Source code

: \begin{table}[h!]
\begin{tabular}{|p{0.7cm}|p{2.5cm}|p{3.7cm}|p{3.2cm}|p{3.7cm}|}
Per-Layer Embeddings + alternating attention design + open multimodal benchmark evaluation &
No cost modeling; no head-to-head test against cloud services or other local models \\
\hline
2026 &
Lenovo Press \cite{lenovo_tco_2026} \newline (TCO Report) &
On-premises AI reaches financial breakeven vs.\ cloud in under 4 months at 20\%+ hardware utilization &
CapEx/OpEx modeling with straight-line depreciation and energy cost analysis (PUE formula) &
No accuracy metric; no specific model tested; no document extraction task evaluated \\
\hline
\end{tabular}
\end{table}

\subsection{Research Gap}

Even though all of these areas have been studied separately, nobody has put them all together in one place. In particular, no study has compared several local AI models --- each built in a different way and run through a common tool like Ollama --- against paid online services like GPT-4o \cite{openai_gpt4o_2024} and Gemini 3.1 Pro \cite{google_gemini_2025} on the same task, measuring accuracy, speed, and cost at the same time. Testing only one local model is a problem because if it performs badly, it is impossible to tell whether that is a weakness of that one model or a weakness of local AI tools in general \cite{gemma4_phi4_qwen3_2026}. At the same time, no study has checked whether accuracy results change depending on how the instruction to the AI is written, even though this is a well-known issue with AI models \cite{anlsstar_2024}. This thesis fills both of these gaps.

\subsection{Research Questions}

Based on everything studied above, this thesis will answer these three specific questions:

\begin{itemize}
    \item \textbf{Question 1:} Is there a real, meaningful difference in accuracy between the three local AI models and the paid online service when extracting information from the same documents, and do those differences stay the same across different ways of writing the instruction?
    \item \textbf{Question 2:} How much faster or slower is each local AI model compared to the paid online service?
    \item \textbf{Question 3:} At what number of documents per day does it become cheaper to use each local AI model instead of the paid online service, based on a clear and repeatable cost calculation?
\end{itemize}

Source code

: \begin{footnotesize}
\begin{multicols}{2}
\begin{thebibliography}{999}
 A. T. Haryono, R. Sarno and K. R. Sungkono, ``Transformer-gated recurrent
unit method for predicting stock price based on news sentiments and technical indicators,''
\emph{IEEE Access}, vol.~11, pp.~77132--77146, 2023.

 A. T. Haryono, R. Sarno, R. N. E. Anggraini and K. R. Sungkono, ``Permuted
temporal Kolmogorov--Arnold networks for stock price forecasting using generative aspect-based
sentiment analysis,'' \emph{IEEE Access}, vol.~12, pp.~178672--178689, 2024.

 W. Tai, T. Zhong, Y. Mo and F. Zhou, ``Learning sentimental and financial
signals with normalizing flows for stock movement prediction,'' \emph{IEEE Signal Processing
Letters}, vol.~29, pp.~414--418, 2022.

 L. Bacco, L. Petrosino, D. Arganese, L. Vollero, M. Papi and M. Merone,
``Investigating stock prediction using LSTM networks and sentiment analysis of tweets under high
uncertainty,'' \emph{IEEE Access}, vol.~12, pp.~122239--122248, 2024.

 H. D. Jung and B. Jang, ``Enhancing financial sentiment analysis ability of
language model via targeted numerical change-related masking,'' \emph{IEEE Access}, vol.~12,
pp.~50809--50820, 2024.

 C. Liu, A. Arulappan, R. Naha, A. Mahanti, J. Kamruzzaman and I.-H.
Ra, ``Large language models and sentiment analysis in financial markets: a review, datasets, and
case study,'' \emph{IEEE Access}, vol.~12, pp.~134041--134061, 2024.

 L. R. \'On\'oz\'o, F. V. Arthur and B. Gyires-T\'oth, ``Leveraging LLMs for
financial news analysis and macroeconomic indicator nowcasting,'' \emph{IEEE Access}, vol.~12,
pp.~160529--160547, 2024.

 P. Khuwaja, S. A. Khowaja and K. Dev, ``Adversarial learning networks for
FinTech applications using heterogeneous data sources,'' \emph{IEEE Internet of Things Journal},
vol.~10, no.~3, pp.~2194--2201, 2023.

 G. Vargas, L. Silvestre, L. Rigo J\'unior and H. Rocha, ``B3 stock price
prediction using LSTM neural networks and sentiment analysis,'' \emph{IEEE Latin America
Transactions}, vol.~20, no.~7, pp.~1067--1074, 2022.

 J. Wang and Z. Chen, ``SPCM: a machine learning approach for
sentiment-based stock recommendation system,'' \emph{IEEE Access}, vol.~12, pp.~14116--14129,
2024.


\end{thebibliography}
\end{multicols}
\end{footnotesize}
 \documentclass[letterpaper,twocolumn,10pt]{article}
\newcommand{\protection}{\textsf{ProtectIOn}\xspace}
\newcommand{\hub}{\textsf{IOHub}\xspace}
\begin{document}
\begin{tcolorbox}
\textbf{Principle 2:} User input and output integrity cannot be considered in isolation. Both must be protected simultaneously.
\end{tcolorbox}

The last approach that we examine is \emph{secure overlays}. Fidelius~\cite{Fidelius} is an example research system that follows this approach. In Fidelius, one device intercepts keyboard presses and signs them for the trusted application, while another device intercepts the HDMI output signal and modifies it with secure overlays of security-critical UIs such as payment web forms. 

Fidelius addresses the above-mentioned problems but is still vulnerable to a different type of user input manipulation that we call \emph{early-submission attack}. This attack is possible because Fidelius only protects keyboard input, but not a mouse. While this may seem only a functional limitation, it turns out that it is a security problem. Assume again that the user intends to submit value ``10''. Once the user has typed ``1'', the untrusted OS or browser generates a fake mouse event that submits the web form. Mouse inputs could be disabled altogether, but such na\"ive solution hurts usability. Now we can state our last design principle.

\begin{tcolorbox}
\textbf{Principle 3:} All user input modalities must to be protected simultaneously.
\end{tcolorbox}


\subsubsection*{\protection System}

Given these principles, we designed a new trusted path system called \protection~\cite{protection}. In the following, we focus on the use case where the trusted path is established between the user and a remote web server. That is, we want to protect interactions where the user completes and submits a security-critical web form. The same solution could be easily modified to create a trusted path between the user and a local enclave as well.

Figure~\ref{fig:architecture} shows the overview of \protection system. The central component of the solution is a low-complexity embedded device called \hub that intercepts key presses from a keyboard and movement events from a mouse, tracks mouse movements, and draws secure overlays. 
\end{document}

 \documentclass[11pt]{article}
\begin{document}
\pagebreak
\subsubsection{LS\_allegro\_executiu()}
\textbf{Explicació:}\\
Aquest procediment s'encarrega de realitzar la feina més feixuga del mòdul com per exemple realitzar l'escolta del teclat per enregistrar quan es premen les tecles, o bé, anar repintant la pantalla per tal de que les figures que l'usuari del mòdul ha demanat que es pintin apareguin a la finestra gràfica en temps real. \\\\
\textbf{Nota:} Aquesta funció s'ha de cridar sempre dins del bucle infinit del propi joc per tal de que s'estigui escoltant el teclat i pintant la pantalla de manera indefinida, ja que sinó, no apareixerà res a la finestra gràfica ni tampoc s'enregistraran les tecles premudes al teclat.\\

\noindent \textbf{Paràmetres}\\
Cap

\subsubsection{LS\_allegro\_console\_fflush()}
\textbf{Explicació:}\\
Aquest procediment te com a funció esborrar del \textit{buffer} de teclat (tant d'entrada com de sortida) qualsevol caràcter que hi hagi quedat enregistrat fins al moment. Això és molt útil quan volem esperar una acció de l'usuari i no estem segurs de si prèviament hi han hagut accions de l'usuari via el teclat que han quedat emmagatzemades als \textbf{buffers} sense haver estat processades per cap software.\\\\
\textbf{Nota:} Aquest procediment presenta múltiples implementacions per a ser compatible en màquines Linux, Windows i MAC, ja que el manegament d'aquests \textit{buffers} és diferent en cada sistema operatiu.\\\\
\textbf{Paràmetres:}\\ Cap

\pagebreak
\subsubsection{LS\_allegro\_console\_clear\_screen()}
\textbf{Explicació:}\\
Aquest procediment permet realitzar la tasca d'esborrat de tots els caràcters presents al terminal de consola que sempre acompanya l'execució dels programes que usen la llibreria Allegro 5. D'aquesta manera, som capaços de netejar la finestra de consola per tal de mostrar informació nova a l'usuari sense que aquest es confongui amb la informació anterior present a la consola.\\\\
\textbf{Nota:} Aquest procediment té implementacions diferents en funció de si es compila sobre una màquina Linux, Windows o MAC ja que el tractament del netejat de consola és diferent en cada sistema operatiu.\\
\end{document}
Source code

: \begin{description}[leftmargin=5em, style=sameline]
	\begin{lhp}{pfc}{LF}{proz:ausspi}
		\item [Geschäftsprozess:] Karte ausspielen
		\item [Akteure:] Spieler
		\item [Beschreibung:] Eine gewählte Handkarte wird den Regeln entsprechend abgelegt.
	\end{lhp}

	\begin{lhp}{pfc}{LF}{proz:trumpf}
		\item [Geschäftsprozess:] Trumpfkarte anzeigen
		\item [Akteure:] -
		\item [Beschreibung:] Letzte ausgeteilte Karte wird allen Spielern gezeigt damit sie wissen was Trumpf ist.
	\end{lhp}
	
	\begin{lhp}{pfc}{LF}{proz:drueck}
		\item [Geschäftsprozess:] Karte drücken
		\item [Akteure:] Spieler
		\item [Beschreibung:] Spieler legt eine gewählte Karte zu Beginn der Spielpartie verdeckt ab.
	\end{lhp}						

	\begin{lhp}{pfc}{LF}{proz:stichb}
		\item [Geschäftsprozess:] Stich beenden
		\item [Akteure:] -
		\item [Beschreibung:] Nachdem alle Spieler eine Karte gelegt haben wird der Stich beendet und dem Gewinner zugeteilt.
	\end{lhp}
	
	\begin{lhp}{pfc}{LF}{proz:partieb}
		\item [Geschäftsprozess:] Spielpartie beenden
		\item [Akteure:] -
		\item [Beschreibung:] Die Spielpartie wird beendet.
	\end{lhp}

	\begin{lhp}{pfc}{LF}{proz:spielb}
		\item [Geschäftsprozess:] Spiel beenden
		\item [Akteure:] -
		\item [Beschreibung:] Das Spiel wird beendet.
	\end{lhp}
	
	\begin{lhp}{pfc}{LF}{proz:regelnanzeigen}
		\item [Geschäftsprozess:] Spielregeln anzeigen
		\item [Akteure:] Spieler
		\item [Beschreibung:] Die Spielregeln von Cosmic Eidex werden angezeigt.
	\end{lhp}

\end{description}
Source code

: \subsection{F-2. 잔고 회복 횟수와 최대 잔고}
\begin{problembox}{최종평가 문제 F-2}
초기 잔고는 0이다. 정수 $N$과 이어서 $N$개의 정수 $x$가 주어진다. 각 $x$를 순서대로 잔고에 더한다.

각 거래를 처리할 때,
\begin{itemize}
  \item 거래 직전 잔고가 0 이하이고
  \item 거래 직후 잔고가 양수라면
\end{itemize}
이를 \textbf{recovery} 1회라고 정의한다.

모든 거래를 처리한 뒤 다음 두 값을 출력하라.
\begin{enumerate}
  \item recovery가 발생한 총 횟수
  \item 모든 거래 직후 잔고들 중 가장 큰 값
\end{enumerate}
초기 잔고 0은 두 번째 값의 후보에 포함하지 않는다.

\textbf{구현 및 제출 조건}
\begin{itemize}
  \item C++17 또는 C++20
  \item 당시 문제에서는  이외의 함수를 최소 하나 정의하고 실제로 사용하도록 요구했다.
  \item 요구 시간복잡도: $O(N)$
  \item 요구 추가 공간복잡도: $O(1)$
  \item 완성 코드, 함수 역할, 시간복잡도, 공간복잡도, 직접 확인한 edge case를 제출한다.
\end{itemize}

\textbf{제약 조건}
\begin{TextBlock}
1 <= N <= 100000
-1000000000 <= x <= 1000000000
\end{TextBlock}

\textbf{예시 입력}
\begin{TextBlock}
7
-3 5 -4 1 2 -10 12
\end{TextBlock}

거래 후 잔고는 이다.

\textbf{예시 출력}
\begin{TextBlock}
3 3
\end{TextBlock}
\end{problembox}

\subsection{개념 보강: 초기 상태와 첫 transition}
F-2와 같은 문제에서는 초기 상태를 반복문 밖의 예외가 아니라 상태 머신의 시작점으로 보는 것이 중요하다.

######

--- Problem statement ---
Across the whole listing above, find every line with the string "financial" and copy it.

--- Result ---
On-premises AI reaches financial breakeven vs.\ cloud in under 4 months at 20\%+ hardware utilization &
 W. Tai, T. Zhong, Y. Mo and F. Zhou, ``Learning sentimental and financial
 H. D. Jung and B. Jang, ``Enhancing financial sentiment analysis ability of
Ra, ``Large language models and sentiment analysis in financial markets: a review, datasets, and
financial news analysis and macroeconomic indicator nowcasting,'' \emph{IEEE Access}, vol.~12,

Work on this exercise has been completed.